Copy out every line of the records where the string "multicolumn" occurs.

Top of Supplied entries

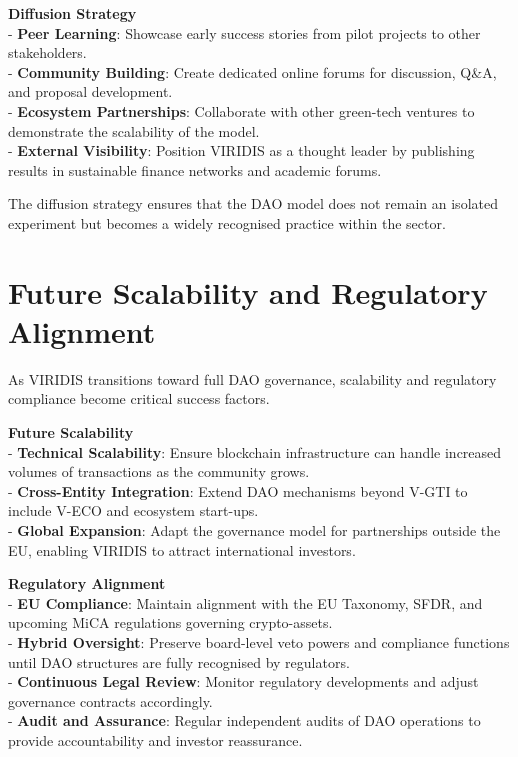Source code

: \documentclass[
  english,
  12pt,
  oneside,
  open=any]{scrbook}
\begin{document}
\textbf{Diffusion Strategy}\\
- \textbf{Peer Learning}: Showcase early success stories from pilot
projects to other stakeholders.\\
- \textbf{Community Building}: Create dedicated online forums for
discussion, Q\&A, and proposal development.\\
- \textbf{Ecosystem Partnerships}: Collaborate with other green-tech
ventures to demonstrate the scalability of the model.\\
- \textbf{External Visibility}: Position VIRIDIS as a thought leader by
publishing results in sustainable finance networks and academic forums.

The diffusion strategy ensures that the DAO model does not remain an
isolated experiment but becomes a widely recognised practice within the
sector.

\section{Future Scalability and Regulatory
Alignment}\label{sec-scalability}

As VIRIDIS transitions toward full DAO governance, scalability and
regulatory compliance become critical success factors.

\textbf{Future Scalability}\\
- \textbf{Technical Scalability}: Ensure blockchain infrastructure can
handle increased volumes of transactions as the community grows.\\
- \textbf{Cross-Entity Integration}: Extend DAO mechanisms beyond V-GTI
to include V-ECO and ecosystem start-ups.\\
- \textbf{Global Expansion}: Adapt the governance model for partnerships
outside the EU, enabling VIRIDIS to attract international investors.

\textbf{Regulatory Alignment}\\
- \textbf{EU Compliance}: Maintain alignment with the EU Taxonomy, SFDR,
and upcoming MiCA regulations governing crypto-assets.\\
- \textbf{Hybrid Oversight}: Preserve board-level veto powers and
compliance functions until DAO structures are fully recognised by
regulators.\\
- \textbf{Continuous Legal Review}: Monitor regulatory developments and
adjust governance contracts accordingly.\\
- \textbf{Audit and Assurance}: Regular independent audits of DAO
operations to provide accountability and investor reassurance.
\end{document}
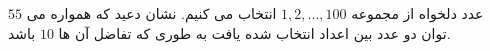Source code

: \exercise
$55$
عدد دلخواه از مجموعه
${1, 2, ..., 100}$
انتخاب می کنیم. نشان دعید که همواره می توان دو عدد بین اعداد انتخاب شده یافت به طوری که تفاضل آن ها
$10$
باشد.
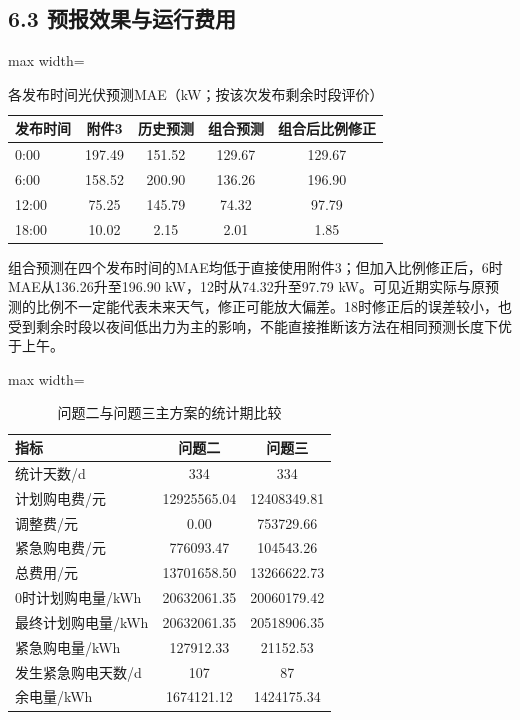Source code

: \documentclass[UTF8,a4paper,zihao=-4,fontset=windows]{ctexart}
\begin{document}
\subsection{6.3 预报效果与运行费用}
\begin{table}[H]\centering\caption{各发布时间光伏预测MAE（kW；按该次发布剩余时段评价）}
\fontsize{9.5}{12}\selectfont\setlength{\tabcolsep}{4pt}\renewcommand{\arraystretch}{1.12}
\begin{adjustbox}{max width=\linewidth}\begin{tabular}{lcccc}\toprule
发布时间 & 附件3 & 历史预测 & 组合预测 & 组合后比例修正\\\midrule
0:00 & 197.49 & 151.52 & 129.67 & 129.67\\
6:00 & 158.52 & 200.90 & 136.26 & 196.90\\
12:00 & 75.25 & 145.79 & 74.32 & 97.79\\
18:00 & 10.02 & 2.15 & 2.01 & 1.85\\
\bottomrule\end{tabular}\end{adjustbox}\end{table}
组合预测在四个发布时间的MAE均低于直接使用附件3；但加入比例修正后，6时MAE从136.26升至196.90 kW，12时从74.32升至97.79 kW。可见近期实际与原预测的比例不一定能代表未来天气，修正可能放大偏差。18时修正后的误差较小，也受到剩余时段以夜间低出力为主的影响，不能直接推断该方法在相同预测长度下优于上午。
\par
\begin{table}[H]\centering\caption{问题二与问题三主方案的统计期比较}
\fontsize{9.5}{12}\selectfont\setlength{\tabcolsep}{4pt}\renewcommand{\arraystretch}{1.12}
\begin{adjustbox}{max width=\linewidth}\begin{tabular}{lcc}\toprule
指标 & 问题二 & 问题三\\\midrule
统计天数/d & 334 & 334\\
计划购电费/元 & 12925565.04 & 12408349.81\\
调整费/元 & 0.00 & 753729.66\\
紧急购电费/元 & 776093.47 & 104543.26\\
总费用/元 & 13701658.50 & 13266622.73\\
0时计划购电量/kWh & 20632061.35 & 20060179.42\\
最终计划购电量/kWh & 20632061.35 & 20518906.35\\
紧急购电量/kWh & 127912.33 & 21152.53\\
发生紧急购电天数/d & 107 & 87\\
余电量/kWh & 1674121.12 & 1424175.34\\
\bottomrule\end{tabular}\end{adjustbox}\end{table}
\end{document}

Bottom of Supplied entries
Top of Supplied entries

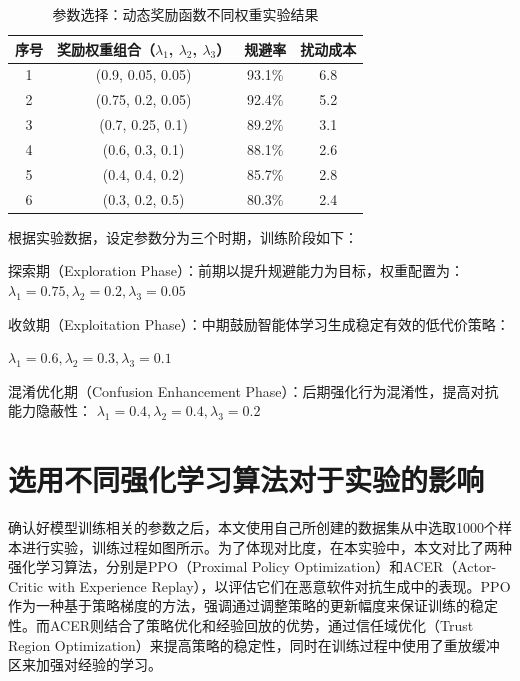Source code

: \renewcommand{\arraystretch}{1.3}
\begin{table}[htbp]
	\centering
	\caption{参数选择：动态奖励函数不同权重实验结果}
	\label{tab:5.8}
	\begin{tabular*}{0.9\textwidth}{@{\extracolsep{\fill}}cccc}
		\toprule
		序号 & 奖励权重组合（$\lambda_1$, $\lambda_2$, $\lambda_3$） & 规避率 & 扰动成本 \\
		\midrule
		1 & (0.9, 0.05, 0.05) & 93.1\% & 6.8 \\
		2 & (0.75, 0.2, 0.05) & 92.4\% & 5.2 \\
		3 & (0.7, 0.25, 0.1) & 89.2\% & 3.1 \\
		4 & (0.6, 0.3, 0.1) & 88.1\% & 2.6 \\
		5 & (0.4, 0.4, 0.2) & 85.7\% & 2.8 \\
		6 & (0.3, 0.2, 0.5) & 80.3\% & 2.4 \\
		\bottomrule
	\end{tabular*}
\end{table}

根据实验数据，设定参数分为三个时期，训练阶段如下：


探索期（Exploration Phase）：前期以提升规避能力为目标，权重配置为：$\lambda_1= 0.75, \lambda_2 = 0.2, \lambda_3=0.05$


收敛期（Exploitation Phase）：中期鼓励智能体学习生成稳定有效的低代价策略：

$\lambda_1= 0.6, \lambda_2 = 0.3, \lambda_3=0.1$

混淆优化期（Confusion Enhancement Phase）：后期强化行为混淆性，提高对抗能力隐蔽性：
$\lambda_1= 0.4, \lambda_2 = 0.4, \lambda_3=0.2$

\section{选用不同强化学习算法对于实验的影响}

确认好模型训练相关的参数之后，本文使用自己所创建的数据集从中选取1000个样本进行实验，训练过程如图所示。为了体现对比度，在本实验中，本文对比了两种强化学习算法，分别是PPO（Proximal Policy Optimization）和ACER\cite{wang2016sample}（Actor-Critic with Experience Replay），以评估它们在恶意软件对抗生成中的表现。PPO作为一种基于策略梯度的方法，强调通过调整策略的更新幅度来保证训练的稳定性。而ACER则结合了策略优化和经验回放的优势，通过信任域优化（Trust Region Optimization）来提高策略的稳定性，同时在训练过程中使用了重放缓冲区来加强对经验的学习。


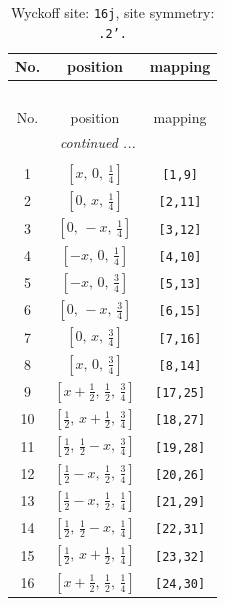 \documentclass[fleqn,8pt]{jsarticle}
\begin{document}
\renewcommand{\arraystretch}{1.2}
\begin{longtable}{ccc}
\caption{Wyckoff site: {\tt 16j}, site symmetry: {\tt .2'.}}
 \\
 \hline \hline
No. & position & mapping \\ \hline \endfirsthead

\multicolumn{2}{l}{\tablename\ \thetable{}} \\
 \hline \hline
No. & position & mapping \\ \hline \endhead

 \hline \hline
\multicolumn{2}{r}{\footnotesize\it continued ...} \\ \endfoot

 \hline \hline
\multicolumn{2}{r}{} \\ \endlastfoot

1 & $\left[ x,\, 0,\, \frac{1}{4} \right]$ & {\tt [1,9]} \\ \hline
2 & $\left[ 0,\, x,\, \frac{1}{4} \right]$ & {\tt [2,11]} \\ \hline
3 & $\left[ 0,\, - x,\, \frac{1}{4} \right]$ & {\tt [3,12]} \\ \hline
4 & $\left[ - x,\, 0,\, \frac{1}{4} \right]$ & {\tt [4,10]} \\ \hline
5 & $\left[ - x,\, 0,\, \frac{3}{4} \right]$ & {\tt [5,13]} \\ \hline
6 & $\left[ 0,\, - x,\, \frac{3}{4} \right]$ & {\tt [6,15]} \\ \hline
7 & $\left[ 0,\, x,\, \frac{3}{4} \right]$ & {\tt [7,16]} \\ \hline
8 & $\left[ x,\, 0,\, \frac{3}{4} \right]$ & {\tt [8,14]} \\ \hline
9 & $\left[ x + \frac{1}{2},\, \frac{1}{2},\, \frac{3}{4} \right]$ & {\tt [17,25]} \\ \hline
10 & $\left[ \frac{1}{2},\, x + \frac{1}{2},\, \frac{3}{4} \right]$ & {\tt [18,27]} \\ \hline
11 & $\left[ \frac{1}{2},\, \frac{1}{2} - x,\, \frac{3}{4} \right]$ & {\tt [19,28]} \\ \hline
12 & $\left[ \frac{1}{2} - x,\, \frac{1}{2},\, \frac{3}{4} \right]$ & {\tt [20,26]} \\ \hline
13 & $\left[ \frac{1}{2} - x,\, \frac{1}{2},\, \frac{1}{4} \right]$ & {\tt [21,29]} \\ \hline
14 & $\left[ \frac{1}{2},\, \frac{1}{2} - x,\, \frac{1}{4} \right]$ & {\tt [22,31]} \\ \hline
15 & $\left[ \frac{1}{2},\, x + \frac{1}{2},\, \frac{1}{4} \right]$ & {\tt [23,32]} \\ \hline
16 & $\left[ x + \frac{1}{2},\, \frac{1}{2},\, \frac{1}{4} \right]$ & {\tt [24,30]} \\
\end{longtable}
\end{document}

Bottom of Supplied entries

Final answer:
\multicolumn{2}{l}{\tablename\ \thetable{}} \\
\multicolumn{2}{r}{\footnotesize\it continued ...} \\ \endfoot
\multicolumn{2}{r}{} \\ \endlastfoot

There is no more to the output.